By: Brody Robertson of Brody Robertson Showjumps
I’ve had the pleasure of providing the jumps for the International Omaha since 2013.
In designing jumps to be used in competition for the show, we first start with themes, landmarks, and other points of interest from the city/region. Then we try to work each of those ideas into a jump that is eye catching for the spectators and challenging, yet safe, for the horses and riders.
The standards or wings that are on the sides of the jump and hold the poles that the horses jump over are typically about 6’ tall. Because the arena is relatively small in size for horse jumping, we like to keep the width of the standards between 18”-30”. By keeping the footprint of each jump to a minimum, this allows the course designer more flexibility in laying out the track that the horses/riders will navigate while competing over a 10-15 jump course.
We build the jumps largely out of plywood and framing lumber. Different shapes are designed on computer and cut out on a CNC router. After assembly, we paint the jumps with a high gloss finish to really make them shine in the arena. That being said, sometimes we may create more of a challenge to horse/rider by using more muted, softer colors that don’t offer much contrast, thus making it more difficult to gauge the takeoff point to jump the jump without a fault. In the end, we go to great lengths to make sure there are no sharp edges or points which may inadvertently hurt a horse or rider if they make a mistake.

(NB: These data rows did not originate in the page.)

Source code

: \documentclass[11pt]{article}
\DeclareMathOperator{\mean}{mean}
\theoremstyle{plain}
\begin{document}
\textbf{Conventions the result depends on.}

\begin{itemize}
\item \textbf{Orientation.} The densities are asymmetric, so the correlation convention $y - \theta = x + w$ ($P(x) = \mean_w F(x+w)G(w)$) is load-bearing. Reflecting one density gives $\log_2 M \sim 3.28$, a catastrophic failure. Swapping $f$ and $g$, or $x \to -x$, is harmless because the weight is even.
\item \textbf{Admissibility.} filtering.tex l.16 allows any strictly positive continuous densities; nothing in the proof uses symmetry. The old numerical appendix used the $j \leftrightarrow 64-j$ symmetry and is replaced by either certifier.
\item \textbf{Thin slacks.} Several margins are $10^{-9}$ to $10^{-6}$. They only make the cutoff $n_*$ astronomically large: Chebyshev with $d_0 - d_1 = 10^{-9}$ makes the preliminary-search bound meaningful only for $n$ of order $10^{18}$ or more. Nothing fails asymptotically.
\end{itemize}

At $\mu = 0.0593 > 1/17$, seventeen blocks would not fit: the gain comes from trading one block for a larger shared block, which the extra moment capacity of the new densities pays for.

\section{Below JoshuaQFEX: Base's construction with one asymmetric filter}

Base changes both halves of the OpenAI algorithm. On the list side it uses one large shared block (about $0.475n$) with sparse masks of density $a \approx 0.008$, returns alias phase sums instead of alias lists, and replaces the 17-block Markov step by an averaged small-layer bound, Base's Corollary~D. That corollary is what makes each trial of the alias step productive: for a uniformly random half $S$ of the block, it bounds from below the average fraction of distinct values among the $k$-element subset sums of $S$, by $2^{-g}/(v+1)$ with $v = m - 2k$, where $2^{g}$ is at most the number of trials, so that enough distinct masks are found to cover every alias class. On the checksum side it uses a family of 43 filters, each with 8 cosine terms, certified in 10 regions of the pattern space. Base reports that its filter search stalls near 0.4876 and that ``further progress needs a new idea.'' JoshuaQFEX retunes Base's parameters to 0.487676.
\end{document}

Behind the scenes, International Omaha has a great jump crew who put the jumps out into the arena at the direction of the course designer. To make their job easier, we’ve got to build jumps that are strong enough to hold up to the rigors of competition, yet also be lightweight and easy for the crew to handle. When the Grand Prix is done, we may have as little as 6 minutes to remove every jump from the arena before the prize giving ceremony. This is sometimes the ultimate test of making sure that the jumps are lightweight, easy to handle, and able to withstand the abuse of being picked up and thrown onto a passing tractor and flatbed trailer.
Being a horse jump maker for some of the largest events in North America combines a bit of art design, architectural engineering, the opportunity to create, getting your hands dirty, and travel some 30 weeks a year. Each event we go to has its own unique feel, but not many compare to the enthusiasm of a packed house of showjumping fans in downtown Omaha each spring!